Growth further accelerated after the Australian federal government initiated the 'Affordable Home Battery Program' in July 2025. According to disclosures from the Australian Department of Energy, 160,000 households installed batteries within six months. By the end of 2025, Australia's revenue contribution jumped from 15.4% to 42.6%. In December 2025, the government expanded the budget from 2.3 billion AUD to 7.2 billion AUD, aiming for 2 million Australian households to install batteries by 2030.
However, the subsidy structure is changing. According to an update from the Australian Department of Energy in February 2026, starting May 2026, subsidies will decrease on a tiered basis depending on battery capacity: 0-14kWh will retain full subsidies, 14-28kWh will receive a 60% discount, and 28-50kWh will only get 15%. Sigen focuses on stackable high-capacity systems, with modular design as its key selling point encouraging users to expand capacity, but the new subsidy structure significantly reduces support for capacities above 14kWh.
In November 2025, Sigen initiated a voluntary product recall for certain models of SigenStor, coordinated and announced by the ACCC, due to overheating risks with AC plugs. Despite the recall, Sigen maintained its leading market share in Australia, but the combination of subsidy adjustments and brand trust challenges has somewhat weakened the stability of its position, given the 42.6% concentration in a single market.

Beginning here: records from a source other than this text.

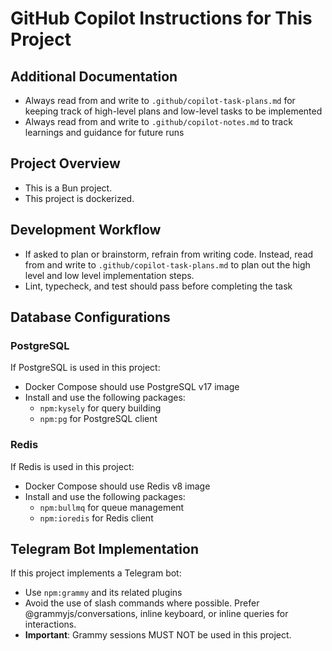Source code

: # GitHub Copilot Instructions for This Project

## Additional Documentation
- Always read from and write to `.github/copilot-task-plans.md` for keeping track of high-level plans and low-level tasks to be implemented
- Always read from and write to `.github/copilot-notes.md` to track learnings and guidance for future runs

## Project Overview
- This is a Bun project.
- This project is dockerized.

## Development Workflow
- If asked to plan or brainstorm, refrain from writing code. Instead, read from and write to `.github/copilot-task-plans.md` to plan out the high level and low level implementation steps.
- Lint, typecheck, and test should pass before completing the task

## Database Configurations

### PostgreSQL
If PostgreSQL is used in this project:
- Docker Compose should use PostgreSQL v17 image
- Install and use the following packages:
  - `npm:kysely` for query building
  - `npm:pg` for PostgreSQL client

### Redis
If Redis is used in this project:
- Docker Compose should use Redis v8 image
- Install and use the following packages:
  - `npm:bullmq` for queue management
  - `npm:ioredis` for Redis client

## Telegram Bot Implementation
If this project implements a Telegram bot:
- Use `npm:grammy` and its related plugins
- Avoid the use of slash commands where possible. Prefer @grammyjs/conversations, inline keyboard, or inline queries for interactions.
- **Important**: Grammy sessions MUST NOT be used in this project.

Support for gross margins is weakening, profits have not yet turned into cash, and the largest market is undergoing subsidy adjustments and brand recovery. These are not isolated risk points; they represent different facets of the same high-growth model.
03Conclusion
There is one small detail mentioned briefly in the prospectus that was not elaborated upon in the main text. As previously noted, all SigenStor devices must be registered online to unlock full functionality and warranty. If this is only seen as a product feature, its potential value is underestimated.
By the end of 2025, Sigen had sold nearly 4GWh of SigenStor units, each acting as a continuously connected data terminal. Cloud-based BMS monitors battery health status in real-time, API connects with dynamic electricity pricing from over 60 power companies across more than 20 countries, and the system supports integration with VPP providers.This means that Sigen holds an expanding distributed energy network, with each device sold adding another node to this network.

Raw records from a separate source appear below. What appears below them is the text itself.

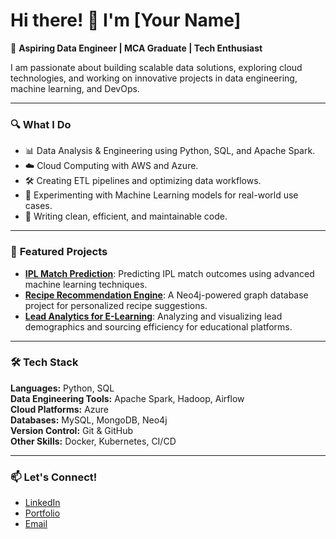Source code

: # Hi there! 👋 I'm [Your Name]

🚀 **Aspiring Data Engineer | MCA Graduate | Tech Enthusiast**

I am passionate about building scalable data solutions, exploring cloud technologies, and working on innovative projects in data engineering, machine learning, and DevOps.

---

### 🔍 **What I Do**
- 📊 Data Analysis & Engineering using Python, SQL, and Apache Spark.
- ☁️ Cloud Computing with AWS and Azure.
- 🛠️ Creating ETL pipelines and optimizing data workflows.
- 🤖 Experimenting with Machine Learning models for real-world use cases.
- 📜 Writing clean, efficient, and maintainable code.

---

### 🌟 **Featured Projects**
- **[IPL Match Prediction](https://github.com/your-repo)**: Predicting IPL match outcomes using advanced machine learning techniques.
- **[Recipe Recommendation Engine](https://github.com/your-repo)**: A Neo4j-powered graph database project for personalized recipe suggestions.
- **[Lead Analytics for E-Learning](https://github.com/your-repo)**: Analyzing and visualizing lead demographics and sourcing efficiency for educational platforms.

---

### 🛠️ **Tech Stack**
**Languages:** Python, SQL  
**Data Engineering Tools:** Apache Spark, Hadoop, Airflow  
**Cloud Platforms:** Azure  
**Databases:** MySQL, MongoDB, Neo4j  
**Version Control:** Git & GitHub  
**Other Skills:** Docker, Kubernetes, CI/CD

---

### 📫 **Let's Connect!**
- [LinkedIn](https://www.linkedin.com/in/your-profile)
- [Portfolio](https://your-portfolio.com)
- [Email](mailto:your-email@example.com)
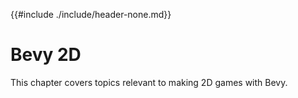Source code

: {{#include ./include/header-none.md}}

# Bevy 2D

This chapter covers topics relevant to making 2D games with Bevy.
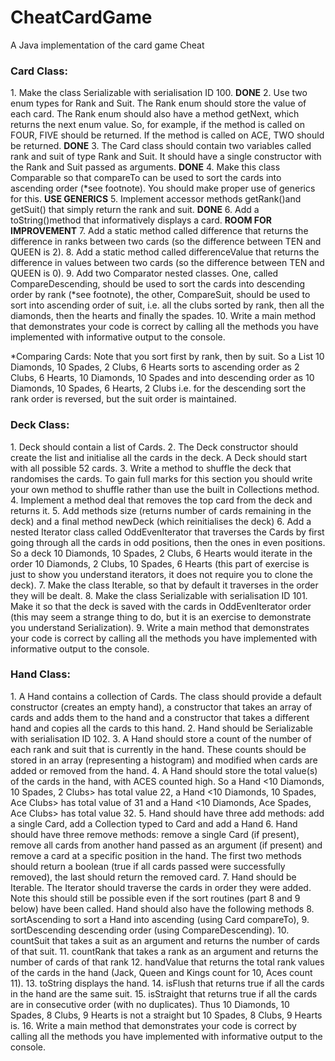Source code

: # CheatCardGame
A Java implementation of the card game Cheat

<h3>Card Class:</h3>  
1. Make the class Serializable with serialisation ID 100.  <b>DONE</b>
2. Use two enum types for Rank and Suit. The Rank enum should store the
value of each card. The Rank enum should also have a method getNext,
which returns the next enum value. So, for example, if the method is called on
FOUR, FIVE should be returned. If the method is called on ACE, TWO should be
returned.  <b>DONE</b>
3. The Card class should contain two variables called rank and suit of type
Rank and Suit. It should have a single constructor with the Rank and
Suit passed as arguments.  <b>DONE</b>
4. Make this class Comparable so that compareTo can be used to sort the cards
into ascending order (*see footnote). You should make proper use of generics for
this. <b>USE GENERICS</b>
5. Implement accessor methods getRank()and getSuit() that simply return
the rank and suit.  <b>DONE</b>
6. Add a toString()method that informatively displays a card.  <b>ROOM FOR IMPROVEMENT</b>
7. Add a static method called difference that returns the difference in ranks
between two cards (so the difference between TEN and QUEEN is 2).  
8. Add a static method called differenceValue that returns the difference in
values between two cards (so the difference between TEN and QUEEN is 0).  
9. Add two Comparator nested classes. One, called CompareDescending,
should be used to sort the cards into descending order by rank (*see footnote), the
other, CompareSuit, should be used to sort into ascending order of suit, i.e. all
the clubs sorted by rank, then all the diamonds, then the hearts and finally the
spades.  
10. Write a main method that demonstrates your code is correct by calling all the
methods you have implemented with informative output to the console.  

*Comparing Cards:
Note that you sort first by rank, then by suit. So a List
10 Diamonds, 10 Spades, 2 Clubs, 6 Hearts
sorts to ascending order as
2 Clubs, 6 Hearts, 10 Diamonds, 10 Spades
and into descending order as
10 Diamonds, 10 Spades, 6 Hearts, 2 Clubs
i.e. for the descending sort the rank order is reversed, but the suit order is maintained.

<h3>Deck Class:</h3>  
1. Deck should contain a list of Cards.  
2. The Deck constructor should create the list and initialise all the cards in the deck.  
A Deck should start with all possible 52 cards.
3. Write a method to shuffle the deck that randomises the cards. To gain full
marks for this section you should write your own method to shuffle rather than
use the built in Collections method.  
4. Implement a method deal that removes the top card from the deck and returns
it.  
5. Add methods size (returns number of cards remaining in the deck) and a final
method newDeck (which reinitialises the deck)  
6. Add a nested Iterator class called OddEvenIterator that traverses the
Cards by first going through all the cards in odd positions, then the ones in even
positions. So a deck 10 Diamonds, 10 Spades, 2 Clubs, 6 Hearts
would iterate in the order 10 Diamonds, 2 Clubs, 10 Spades, 6 Hearts (this part of exercise
is just to show you understand iterators, it does not require you to clone the deck).  
7. Make the class Iterable, so that by default it traverses in the order they will
be dealt.  
8. Make the class Serializable with serialisation ID 101. Make it so that the
deck is saved with the cards in OddEvenIterator order (this may seem a
strange thing to do, but it is an exercise to demonstrate you understand
Serialization).  
9. Write a main method that demonstrates your code is correct by calling all the
methods you have implemented with informative output to the console.  

<h3>Hand Class:</h3>  
1. A Hand contains a collection of Cards. The class should provide a default
constructor (creates an empty hand), a constructor that takes an array of cards and
adds them to the hand and a constructor that takes a different hand and copies all
the cards to this hand.  
2. Hand should be Serializable with serialisation ID 102.  
3. A Hand should store a count of the number of each rank and suit that is currently
in the hand. These counts should be stored in an array (representing a histogram)
and modified when cards are added or removed from the hand.  
4. A Hand should store the total value(s) of the cards in the hand, with ACES
counted high. So a Hand <10 Diamonds, 10 Spades, 2 Clubs> has total value
22, a Hand <10 Diamonds, 10 Spades, Ace Clubs> has total value of 31 and a
Hand <10 Diamonds, Ace Spades, Ace Clubs> has total value 32.  
5. Hand should have three add methods: add a single Card, add a Collection
typed to Card and add a Hand  
6. Hand should have three remove methods: remove a single Card (if present),
remove all cards from another hand passed as an argument (if present) and
remove a card at a specific position in the hand. The first two methods should
return a boolean (true if all cards passed were successfully removed), the last
should return the removed card.  
7. Hand should be Iterable. The Iterator should traverse the cards in order
they were added. Note this should still be possible even if the sort routines (part 8
and 9 below) have been called.  
Hand should also have the following methods  
8. sortAscending to sort a Hand into ascending (using Card compareTo),  
9. sortDescending descending order (using CompareDescending).  
10. countSuit that takes a suit as an argument and returns the number of cards of
that suit.  
11. countRank that takes a rank as an argument and returns the number of cards of
that rank  
12. handValue that returns the total rank values of the cards in the hand (Jack,
Queen and Kings count for 10, Aces count 11).  
13. toString displays the hand.  
14. isFlush that returns true if all the cards in the hand are the same suit.  
15. isStraight that returns true if all the cards are in consecutive order (with no
duplicates). Thus 10 Diamonds, 10 Spades, 8 Clubs, 9 Hearts is not a straight but 10
Spades, 8 Clubs, 9 Hearts is.  
16. Write a main method that demonstrates your code is correct by calling all the
methods you have implemented with informative output to the console.  
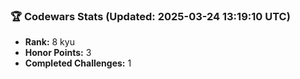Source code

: ### 🏆 Codewars Stats (Updated: 2025-03-24 13:19:10 UTC)

- **Rank:** 8 kyu
- **Honor Points:** 3
- **Completed Challenges:** 1
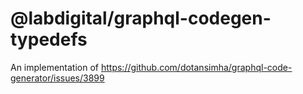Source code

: # @labdigital/graphql-codegen-typedefs

An implementation of https://github.com/dotansimha/graphql-code-generator/issues/3899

The prospectus remains cautious in describing this aspect, using the phrase 'exploring new monetization models for the intelligent mySigen App.' Translated, this means: the infrastructure is laid out, but monetization still needs exploration. Potential monetization paths are not hard to imagine: energy dispatching fees, power trading facilitation, and other value-added services. Comparable business models exist in the energy internet sector; the question is whether Sigen's scale of terminals and user stickiness are sufficient to support it.
This raises the core valuation divergence around Sigen: Is it a hardware company, or an early-stage distributed energy network?
From the perspective of hardware companies, a 50% gross margin is the result of a price reduction window for battery cells combined with early pricing power in the product category. Both conditions are changing, and the sustainability of profits serves as the valuation anchor. However, this anchor is currently under pressure from cost rebounds, cash flow mismatches, and rising market concentration. From the energy network perspective, every sale of a SigenStor unit lays another section of pipeline. The more equipment sold, the stronger the foundation for future software monetization.
On April 16, Sigen officially began trading on the Hong Kong Stock Exchange. How to value this company's assets will be answered through market actions. $SIGENERGY (06656.HK)$$BYD COMPANY (01211.HK)$$Sungrow Power Supply (300274.SZ)$
Disclaimer: This article is intended for learning and communication purposes only and does not constitute investment advice.